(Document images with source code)
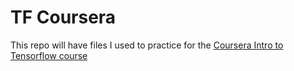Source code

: # TF Coursera

This repo will have files I used to practice for the [Coursera Intro to Tensorflow course](https://www.coursera.org/learn/introduction-tensorflow)
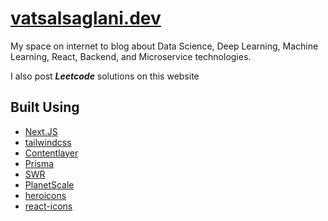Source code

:# [vatsalsaglani.dev](https://www.vatsalsaglani.dev)

My space on internet to blog about Data Science, Deep Learning, Machine Learning, React, Backend, and Microservice technologies.

I also post **_Leetcode_** solutions on this website

## Built Using

- [Next.JS](https://nextjs.org/)
- [tailwindcss](https://tailwindcss.com/)
- [Contentlayer](https://www.contentlayer.dev/)
- [Prisma](https://www.prisma.io/)
- [SWR](https://swr.vercel.app/)
- [PlanetScale](https://planetscale.com/)
- [heroicons](https://heroicons.com/)
- [react-icons](https://react-icons.github.io/react-icons/)
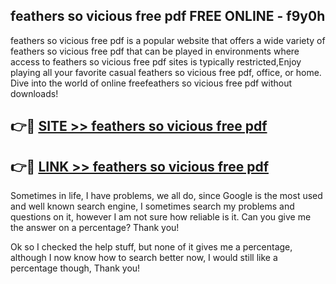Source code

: ## feathers so vicious free pdf FREE ONLINE - f9y0h

feathers so vicious free pdf is a popular website that offers a wide variety of feathers so vicious free pdf that can be played in environments where access to feathers so vicious free pdf sites is typically restricted,Enjoy playing all your favorite casual feathers so vicious free pdf, office, or home. Dive into the world of online freefeathers so vicious free pdf without downloads!

## 👉🔴 [SITE >> feathers so vicious free pdf](http://news.freeplayer.one?title=feathers_so_vicious_free_pdf&ref=FRRE)

## 👉🔴 [LINK >> feathers so vicious free pdf](http://news.freeplayer.one?title=feathers_so_vicious_free_pdf&ref=FREE)

Sometimes in life, I have problems, we all do, since Google is the most used and well known search engine, I sometimes search my problems and questions on it, however I am not sure how reliable is it. Can you give me the answer on a percentage? Thank you!

Ok so I checked the help stuff, but none of it gives me a percentage, although I now know how to search better now, I would still like a percentage though, Thank you!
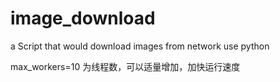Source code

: # image_download
a Script that would download images from network use python

max_workers=10  为线程数，可以适量增加，加快运行速度
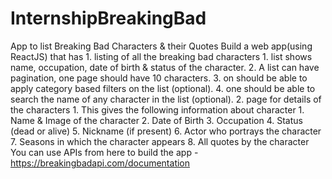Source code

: # InternshipBreakingBad
App to list Breaking Bad Characters &amp; their Quotes Build a web app(using ReactJS) that has 1. listing of all the breaking bad characters 1. list shows name, occupation, date of birth &amp; status of the character. 2. A list can have pagination, one page should have 10 characters. 3. on should be able to apply category based filters on the list (optional). 4. one should be able to search the name of any character in the list (optional). 2. page for details of the characters 1. This gives the following information about character 1. Name &amp; Image of the character 2. Date of Birth 3. Occupation 4. Status (dead or alive) 5. Nickname (if present) 6. Actor who portrays the character 7. Seasons in which the character appears 8. All quotes by the character You can use APIs from here to build the app - https://breakingbadapi.com/documentation
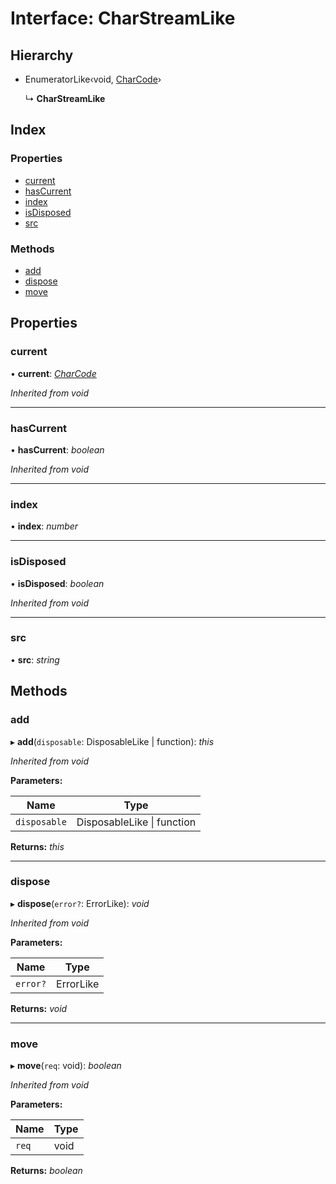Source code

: 
# Interface: CharStreamLike

## Hierarchy

* EnumeratorLike‹void, [CharCode](../README.md#charcode)›

  ↳ **CharStreamLike**

## Index

### Properties

* [current](charstreamlike.md#current)
* [hasCurrent](charstreamlike.md#hascurrent)
* [index](charstreamlike.md#index)
* [isDisposed](charstreamlike.md#isdisposed)
* [src](charstreamlike.md#src)

### Methods

* [add](charstreamlike.md#add)
* [dispose](charstreamlike.md#dispose)
* [move](charstreamlike.md#move)

## Properties

###  current

• **current**: *[CharCode](../README.md#charcode)*

*Inherited from void*

___

###  hasCurrent

• **hasCurrent**: *boolean*

*Inherited from void*

___

###  index

• **index**: *number*

___

###  isDisposed

• **isDisposed**: *boolean*

*Inherited from void*

___

###  src

• **src**: *string*

## Methods

###  add

▸ **add**(`disposable`: DisposableLike | function): *this*

*Inherited from void*

**Parameters:**

Name | Type |
------ | ------ |
`disposable` | DisposableLike &#124; function |

**Returns:** *this*

___

###  dispose

▸ **dispose**(`error?`: ErrorLike): *void*

*Inherited from void*

**Parameters:**

Name | Type |
------ | ------ |
`error?` | ErrorLike |

**Returns:** *void*

___

###  move

▸ **move**(`req`: void): *boolean*

*Inherited from void*

**Parameters:**

Name | Type |
------ | ------ |
`req` | void |

**Returns:** *boolean*
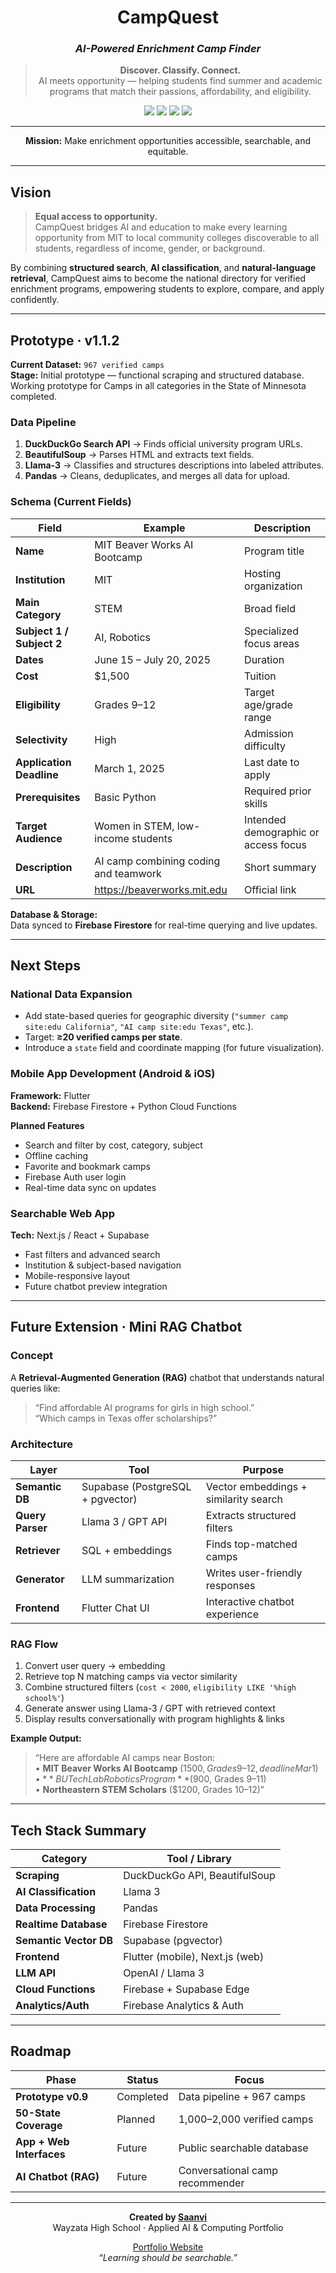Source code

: <div align="center">

#  **CampQuest**
### _AI-Powered Enrichment Camp Finder_

> **Discover. Classify. Connect.**  
> AI meets opportunity — helping students find summer and academic programs that match their passions, affordability, and eligibility.

<img src="https://img.shields.io/badge/status-Prototype_v0.9-green?style=for-the-badge&logo=github" />
<img src="https://img.shields.io/badge/platform-Flutter_|_Web-blueviolet?style=for-the-badge&logo=flutter" />
<img src="https://img.shields.io/badge/database-Firebase_|_Supabase-red?style=for-the-badge&logo=firebase" />
<img src="https://img.shields.io/badge/AI-Llama3_|_OpenAI-purple?style=for-the-badge&logo=openai" />

---

 
 **Mission:** Make enrichment opportunities accessible, searchable, and equitable.

</div>

---

##  Vision

> **Equal access to opportunity.**  
> CampQuest bridges AI and education to make every learning opportunity from MIT to local community colleges discoverable to all students, regardless of income, gender, or background.

By combining **structured search**, **AI classification**, and **natural-language retrieval**, CampQuest aims to become the national directory for verified enrichment programs, empowering students to explore, compare, and apply confidently.

---

##  Prototype · v1.1.2

**Current Dataset:** `967 verified camps`  
**Stage:** Initial prototype — functional scraping and structured database. Working prototype for Camps in all categories in the State of Minnesota completed.

###  Data Pipeline

1. **DuckDuckGo Search API** → Finds official university program URLs.  
2. **BeautifulSoup** → Parses HTML and extracts text fields.  
3. **Llama-3** → Classifies and structures descriptions into labeled attributes.  
4. **Pandas** → Cleans, deduplicates, and merges all data for upload.

###  Schema (Current Fields)

| Field | Example | Description |
|--------|----------|-------------|
| **Name** | MIT Beaver Works AI Bootcamp | Program title |
| **Institution** | MIT | Hosting organization |
| **Main Category** | STEM | Broad field |
| **Subject 1 / Subject 2** | AI, Robotics | Specialized focus areas |
| **Dates** | June 15 – July 20, 2025 | Duration |
| **Cost** | $1,500 | Tuition |
| **Eligibility** | Grades 9–12 | Target age/grade range |
| **Selectivity** | High | Admission difficulty |
| **Application Deadline** | March 1, 2025 | Last date to apply |
| **Prerequisites** | Basic Python | Required prior skills |
| **Target Audience** | Women in STEM, low-income students | Intended demographic or access focus |
| **Description** | AI camp combining coding and teamwork | Short summary |
| **URL** | https://beaverworks.mit.edu | Official link |

 **Database & Storage:**  
Data synced to **Firebase Firestore** for real-time querying and live updates.

---

##  Next Steps

###  **National Data Expansion**
- Add state-based queries for geographic diversity (`"summer camp site:edu California"`, `"AI camp site:edu Texas"`, etc.).  
- Target: **≥20 verified camps per state**.  
- Introduce a `state` field and coordinate mapping (for future visualization).

###  **Mobile App Development (Android & iOS)**
**Framework:** Flutter  
**Backend:** Firebase Firestore + Python Cloud Functions  

**Planned Features**
-  Search and filter by cost, category, subject  
-  Offline caching  
-  Favorite and bookmark camps  
-  Firebase Auth user login  
-  Real-time data sync on updates

###  **Searchable Web App**
**Tech:** Next.js / React + Supabase  
- Fast filters and advanced search  
- Institution & subject-based navigation  
- Mobile-responsive layout  
- Future chatbot preview integration

---

##  Future Extension · Mini RAG Chatbot

###  Concept
A **Retrieval-Augmented Generation (RAG)** chatbot that understands natural queries like:  
> “Find affordable AI programs for girls in high school.”  
> “Which camps in Texas offer scholarships?”

###  Architecture

| Layer | Tool | Purpose |
|--------|------|----------|
| **Semantic DB** | Supabase (PostgreSQL + pgvector) | Vector embeddings + similarity search |
| **Query Parser** | Llama 3 / GPT API | Extracts structured filters |
| **Retriever** | SQL + embeddings | Finds top-matched camps |
| **Generator** | LLM summarization | Writes user-friendly responses |
| **Frontend** | Flutter Chat UI | Interactive chatbot experience |

###  RAG Flow
1. Convert user query → embedding  
2. Retrieve top N matching camps via vector similarity  
3. Combine structured filters (`cost < 2000`, `eligibility LIKE '%high school%'`)  
4. Generate answer using Llama-3 / GPT with retrieved context  
5. Display results conversationally with program highlights & links  

**Example Output:**
> “Here are affordable AI camps near Boston:  
> • **MIT Beaver Works AI Bootcamp** ($1500, Grades 9–12, deadline Mar 1)  
> • **BU TechLab Robotics Program** ($900, Grades 9–11)  
> • **Northeastern STEM Scholars** ($1200, Grades 10–12)”

---

##  Tech Stack Summary

| Category | Tool / Library |
|-----------|----------------|
| **Scraping** | DuckDuckGo API, BeautifulSoup |
| **AI Classification** | Llama 3 |
| **Data Processing** | Pandas |
| **Realtime Database** | Firebase Firestore |
| **Semantic Vector DB** | Supabase (pgvector) |
| **Frontend** | Flutter (mobile), Next.js (web) |
| **LLM API** | OpenAI / Llama 3 |
| **Cloud Functions** | Firebase + Supabase Edge |
| **Analytics/Auth** | Firebase Analytics & Auth |

---

##  Roadmap

| Phase | Status | Focus |
|--------|---------|--------|
| **Prototype v0.9** | Completed | Data pipeline + 967 camps |
| **50-State Coverage** | Planned  | 1,000–2,000 verified camps |
| **App + Web Interfaces** | Future | Public searchable database |
| **AI Chatbot (RAG)** | Future | Conversational camp recommender |

---

<div align="center">

**Created by [Saanvi](https://github.com/SalmaLilad)**  
 Wayzata High School · Applied AI & Computing Portfolio  

 [Portfolio Website](https://salmalilad.github.io)  
 _“Learning should be searchable.”_

</div>

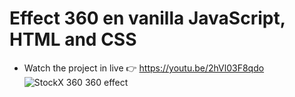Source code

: # Effect 360 en vanilla JavaScript, HTML and CSS
- Watch the project in live 👉 https://youtu.be/2hVl03F8qdo
![StockX 360 360 effect](https://repository-images.githubusercontent.com/523868788/ee5f730f-3a88-4788-b489-ce8cec94452f)
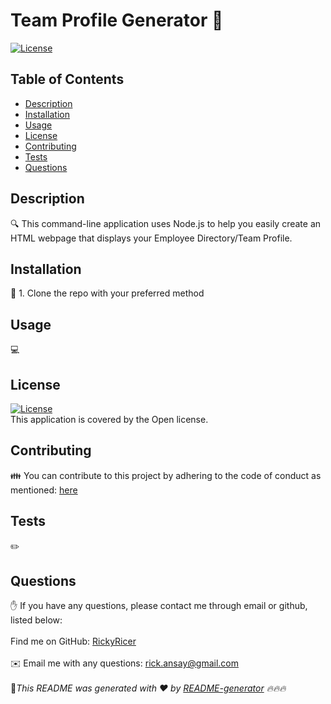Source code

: # Team Profile Generator 👋
 
[![License](https://img.shields.io/badge/License-Boost%201.0-lightblue.svg)](https://www.boost.org/LICENSE_1_0.txt)

## Table of Contents
- [Description](#description)
- [Installation](#installation)
- [Usage](#usage)
- [License](#license)
- [Contributing](#contributing)
- [Tests](#tests)
- [Questions](#questions)
## Description
🔍 This command-line application uses Node.js to help you easily create an HTML webpage that displays your Employee Directory/Team Profile. 
## Installation
💾 1. Clone the repo with your preferred method
## Usage
💻 
## License
[![License](https://img.shields.io/badge/License-Boost%201.0-lightblue.svg)](https://www.boost.org/LICENSE_1_0.txt)
<br />
This application is covered by the Open license. 
## Contributing
👪 
You can contribute to this project by adhering to the code of conduct as mentioned: [here](https://www.contributor-covenant.org/#:~:text=Contributor%20Covenant%20is%20a%20code,that%20distinguish%20your%20own%20community)
## Tests
✏️ 
## Questions
✋ If you have any questions, please contact me through email or github, listed below:<br />
<br />
Find me on GitHub: [RickyRicer](https://github.com/RickyRicer)<br />
<br />
✉️ Email me with any questions: rick.ansay@gmail.com<br /><br />
🖖_This README was generated with ❤️ by [README-generator](https://github.com/RickyRicer/README-Generator) 🔥🔥🔥_
    
  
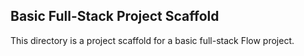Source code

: ## Basic Full-Stack Project Scaffold

This directory is a project scaffold for a basic full-stack Flow project.

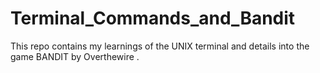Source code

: # Terminal_Commands_and_Bandit
This repo contains my learnings of the UNIX terminal and details into the game BANDIT by Overthewire . 
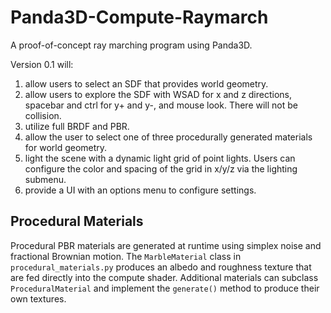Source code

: # Panda3D-Compute-Raymarch

A proof-of-concept ray marching program using Panda3D.

Version 0.1 will:

1. allow users to select an SDF that provides world geometry.
2. allow users to explore the SDF with WSAD for x and z directions, spacebar and ctrl for y+ and y-, and mouse look. There will not be collision.
3. utilize full BRDF and PBR.
4. allow the user to select  one of three procedurally generated materials for world geometry.
5. light the scene with a dynamic light grid of point lights. Users can configure the color and spacing of the grid in x/y/z via the lighting submenu.
6. provide a UI with an options menu to configure settings.

## Procedural Materials

Procedural PBR materials are generated at runtime using simplex noise and
fractional Brownian motion. The `MarbleMaterial` class in `procedural_materials.py`
produces an albedo and roughness texture that are fed directly into the compute
shader. Additional materials can subclass `ProceduralMaterial` and implement the
`generate()` method to produce their own textures.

## EXERCISE GOAL
Using the records above, report each line that contains the word "Planned" by copying it.

## RESULT OF THIS TASK
**Planned Features**
| **50-State Coverage** | Planned  | 1,000–2,000 verified camps |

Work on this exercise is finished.